- [Task details]: In the entries below, how many lines contain the word "выражения"? State the number and nothing more.

[Data extracted from a collection]

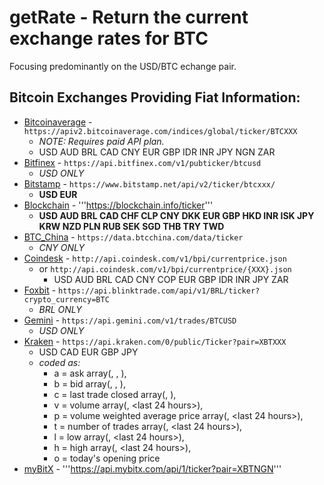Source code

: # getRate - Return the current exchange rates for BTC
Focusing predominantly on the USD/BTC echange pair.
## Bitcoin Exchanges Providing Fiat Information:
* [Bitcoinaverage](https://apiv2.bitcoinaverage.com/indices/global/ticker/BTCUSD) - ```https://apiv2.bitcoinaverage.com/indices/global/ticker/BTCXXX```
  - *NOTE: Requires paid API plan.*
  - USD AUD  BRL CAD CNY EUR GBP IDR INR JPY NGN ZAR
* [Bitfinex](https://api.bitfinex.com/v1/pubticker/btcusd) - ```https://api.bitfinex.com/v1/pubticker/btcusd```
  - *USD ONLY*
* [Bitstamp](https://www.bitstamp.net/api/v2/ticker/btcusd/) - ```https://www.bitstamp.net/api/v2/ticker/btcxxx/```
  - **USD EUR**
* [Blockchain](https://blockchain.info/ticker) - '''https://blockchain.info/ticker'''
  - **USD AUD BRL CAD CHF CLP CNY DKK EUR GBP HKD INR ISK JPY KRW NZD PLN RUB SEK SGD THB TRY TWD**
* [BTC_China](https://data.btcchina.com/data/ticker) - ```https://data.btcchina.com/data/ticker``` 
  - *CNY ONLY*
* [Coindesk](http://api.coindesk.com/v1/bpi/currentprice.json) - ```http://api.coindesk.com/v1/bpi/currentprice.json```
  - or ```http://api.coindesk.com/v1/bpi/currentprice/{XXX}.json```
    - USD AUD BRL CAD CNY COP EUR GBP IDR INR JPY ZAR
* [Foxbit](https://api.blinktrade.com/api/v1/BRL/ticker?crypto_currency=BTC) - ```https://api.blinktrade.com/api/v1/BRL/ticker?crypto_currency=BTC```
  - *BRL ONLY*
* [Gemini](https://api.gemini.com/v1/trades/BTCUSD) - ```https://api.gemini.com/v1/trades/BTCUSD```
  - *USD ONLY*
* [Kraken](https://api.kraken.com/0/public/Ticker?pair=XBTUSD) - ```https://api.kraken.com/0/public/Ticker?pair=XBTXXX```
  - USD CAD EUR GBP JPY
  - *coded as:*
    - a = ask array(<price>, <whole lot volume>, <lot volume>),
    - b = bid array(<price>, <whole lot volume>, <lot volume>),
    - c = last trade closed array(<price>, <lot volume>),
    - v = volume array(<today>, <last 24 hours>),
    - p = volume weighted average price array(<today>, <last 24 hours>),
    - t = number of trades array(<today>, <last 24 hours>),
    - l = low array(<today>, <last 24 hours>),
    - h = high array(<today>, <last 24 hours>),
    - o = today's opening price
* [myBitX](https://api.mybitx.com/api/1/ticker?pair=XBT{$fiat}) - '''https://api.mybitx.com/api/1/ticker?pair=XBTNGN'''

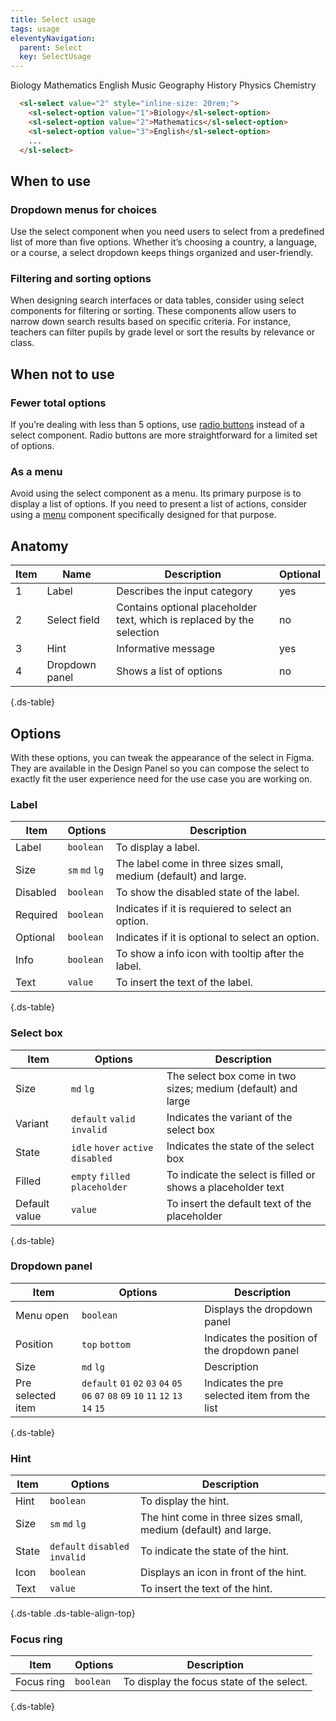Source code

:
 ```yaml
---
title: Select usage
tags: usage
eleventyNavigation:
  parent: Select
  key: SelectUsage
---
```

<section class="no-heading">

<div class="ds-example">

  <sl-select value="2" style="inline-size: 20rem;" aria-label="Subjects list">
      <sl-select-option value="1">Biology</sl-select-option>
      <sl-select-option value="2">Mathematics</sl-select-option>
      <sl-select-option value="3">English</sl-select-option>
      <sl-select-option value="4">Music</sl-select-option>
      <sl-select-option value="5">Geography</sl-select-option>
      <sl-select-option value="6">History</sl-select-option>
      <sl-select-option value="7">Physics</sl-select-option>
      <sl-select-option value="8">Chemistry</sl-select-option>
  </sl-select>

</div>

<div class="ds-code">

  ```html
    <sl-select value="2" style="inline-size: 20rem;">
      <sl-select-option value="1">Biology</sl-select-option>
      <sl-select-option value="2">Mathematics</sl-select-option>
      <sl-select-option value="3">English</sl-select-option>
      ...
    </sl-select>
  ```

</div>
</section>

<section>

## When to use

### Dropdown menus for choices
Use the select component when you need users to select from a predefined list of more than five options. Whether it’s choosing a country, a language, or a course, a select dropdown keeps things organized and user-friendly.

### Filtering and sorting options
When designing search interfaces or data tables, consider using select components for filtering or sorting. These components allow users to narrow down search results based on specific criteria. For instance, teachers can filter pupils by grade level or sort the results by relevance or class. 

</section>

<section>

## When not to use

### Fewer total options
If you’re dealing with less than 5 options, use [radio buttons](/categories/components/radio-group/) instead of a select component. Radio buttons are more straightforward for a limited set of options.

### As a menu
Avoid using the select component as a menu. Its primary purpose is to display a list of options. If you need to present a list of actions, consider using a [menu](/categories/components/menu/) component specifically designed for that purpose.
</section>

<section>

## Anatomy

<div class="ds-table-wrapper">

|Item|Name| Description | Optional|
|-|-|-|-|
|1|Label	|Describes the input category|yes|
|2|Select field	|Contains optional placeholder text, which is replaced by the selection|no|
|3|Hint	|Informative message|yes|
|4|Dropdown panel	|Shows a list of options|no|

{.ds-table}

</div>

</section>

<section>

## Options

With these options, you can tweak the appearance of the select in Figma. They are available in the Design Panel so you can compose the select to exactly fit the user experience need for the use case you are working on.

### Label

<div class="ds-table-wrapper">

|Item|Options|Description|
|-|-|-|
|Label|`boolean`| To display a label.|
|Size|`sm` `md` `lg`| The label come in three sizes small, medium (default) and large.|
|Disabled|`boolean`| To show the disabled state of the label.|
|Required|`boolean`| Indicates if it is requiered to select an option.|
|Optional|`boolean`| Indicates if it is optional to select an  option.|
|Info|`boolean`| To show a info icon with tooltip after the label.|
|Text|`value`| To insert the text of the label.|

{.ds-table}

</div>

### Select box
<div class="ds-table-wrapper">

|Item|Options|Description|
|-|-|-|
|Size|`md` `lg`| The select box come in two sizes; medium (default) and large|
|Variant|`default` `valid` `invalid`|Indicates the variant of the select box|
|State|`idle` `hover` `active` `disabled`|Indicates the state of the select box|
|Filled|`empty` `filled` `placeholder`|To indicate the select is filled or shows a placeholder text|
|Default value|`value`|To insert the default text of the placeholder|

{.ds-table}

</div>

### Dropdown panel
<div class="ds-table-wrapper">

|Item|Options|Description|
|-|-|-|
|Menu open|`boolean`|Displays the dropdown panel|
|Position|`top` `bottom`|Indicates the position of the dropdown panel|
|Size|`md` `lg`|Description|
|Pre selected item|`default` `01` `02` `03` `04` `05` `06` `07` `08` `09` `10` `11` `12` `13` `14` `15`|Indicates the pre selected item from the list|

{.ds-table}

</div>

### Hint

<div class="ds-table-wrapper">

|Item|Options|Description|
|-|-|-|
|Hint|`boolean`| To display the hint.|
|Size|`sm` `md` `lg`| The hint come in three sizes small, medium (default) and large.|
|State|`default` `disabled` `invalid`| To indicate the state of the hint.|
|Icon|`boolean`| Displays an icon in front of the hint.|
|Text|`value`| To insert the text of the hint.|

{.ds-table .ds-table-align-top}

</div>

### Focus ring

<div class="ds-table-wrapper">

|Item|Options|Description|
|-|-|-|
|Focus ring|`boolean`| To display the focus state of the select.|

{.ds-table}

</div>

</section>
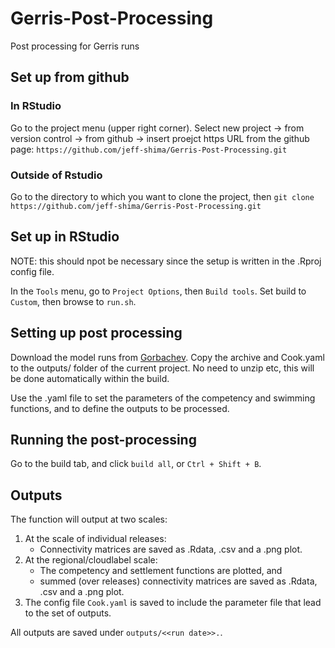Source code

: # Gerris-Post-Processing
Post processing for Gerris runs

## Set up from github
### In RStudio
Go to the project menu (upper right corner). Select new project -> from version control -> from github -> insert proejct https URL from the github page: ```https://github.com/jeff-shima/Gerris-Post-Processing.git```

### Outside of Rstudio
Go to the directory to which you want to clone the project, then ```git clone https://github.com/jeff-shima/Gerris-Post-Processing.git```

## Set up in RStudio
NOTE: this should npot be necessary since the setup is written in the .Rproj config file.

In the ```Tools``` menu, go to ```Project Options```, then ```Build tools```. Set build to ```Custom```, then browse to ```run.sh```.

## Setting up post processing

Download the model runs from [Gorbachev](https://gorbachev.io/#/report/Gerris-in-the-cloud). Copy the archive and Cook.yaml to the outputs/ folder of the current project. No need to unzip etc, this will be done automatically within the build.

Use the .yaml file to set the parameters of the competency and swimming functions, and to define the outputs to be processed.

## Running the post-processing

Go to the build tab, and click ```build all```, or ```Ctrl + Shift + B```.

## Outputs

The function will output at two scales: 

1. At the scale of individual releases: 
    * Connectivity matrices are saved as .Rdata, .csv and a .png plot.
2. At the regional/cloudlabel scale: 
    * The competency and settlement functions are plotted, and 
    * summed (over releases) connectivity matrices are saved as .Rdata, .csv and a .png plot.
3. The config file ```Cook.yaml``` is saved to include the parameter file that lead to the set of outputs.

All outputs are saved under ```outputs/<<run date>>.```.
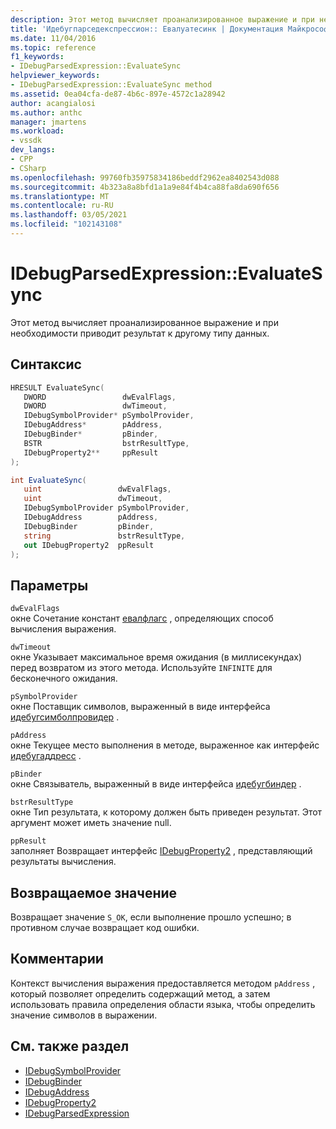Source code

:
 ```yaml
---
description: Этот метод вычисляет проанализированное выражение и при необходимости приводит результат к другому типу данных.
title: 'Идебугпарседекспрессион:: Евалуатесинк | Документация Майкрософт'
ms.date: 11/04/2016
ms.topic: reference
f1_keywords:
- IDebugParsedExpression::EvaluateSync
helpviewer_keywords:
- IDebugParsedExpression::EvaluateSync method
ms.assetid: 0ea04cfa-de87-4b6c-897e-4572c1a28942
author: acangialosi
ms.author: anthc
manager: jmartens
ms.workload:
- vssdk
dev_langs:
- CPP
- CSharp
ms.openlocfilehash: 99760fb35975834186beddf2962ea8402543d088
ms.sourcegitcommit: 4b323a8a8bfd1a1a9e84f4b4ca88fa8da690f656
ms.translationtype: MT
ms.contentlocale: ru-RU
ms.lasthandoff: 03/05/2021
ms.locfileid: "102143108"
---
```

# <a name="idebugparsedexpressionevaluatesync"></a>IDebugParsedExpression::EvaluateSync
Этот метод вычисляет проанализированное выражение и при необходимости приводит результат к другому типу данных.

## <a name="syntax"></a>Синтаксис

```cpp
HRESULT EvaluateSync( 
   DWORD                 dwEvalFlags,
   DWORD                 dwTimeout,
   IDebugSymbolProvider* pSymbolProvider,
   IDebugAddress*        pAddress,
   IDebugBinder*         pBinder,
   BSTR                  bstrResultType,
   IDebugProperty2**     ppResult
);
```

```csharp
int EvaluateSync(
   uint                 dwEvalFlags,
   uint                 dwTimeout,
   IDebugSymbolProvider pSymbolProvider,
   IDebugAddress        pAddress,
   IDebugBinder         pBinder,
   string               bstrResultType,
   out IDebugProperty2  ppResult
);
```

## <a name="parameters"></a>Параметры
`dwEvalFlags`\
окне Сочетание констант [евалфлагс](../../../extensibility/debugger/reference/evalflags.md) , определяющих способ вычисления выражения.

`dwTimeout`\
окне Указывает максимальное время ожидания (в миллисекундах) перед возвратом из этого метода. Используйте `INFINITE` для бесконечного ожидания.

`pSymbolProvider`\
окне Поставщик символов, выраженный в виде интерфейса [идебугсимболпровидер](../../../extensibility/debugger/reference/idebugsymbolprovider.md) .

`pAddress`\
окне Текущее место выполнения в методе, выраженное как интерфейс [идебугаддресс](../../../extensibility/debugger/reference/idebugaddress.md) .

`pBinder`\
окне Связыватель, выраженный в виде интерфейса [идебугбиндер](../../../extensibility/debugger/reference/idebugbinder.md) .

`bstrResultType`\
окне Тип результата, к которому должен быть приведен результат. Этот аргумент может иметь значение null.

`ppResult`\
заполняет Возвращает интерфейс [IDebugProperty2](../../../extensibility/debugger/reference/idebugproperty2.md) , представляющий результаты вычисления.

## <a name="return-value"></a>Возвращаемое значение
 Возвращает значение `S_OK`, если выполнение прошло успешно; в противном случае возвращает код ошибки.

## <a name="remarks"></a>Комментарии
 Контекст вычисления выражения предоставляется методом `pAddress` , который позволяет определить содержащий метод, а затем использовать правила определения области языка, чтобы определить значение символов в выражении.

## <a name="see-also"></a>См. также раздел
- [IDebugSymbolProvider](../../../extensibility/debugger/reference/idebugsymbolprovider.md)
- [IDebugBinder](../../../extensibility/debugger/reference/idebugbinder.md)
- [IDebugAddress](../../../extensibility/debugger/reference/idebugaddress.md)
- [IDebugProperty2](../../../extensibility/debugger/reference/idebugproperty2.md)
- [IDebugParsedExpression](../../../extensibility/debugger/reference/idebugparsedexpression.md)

- [Answer below]: 2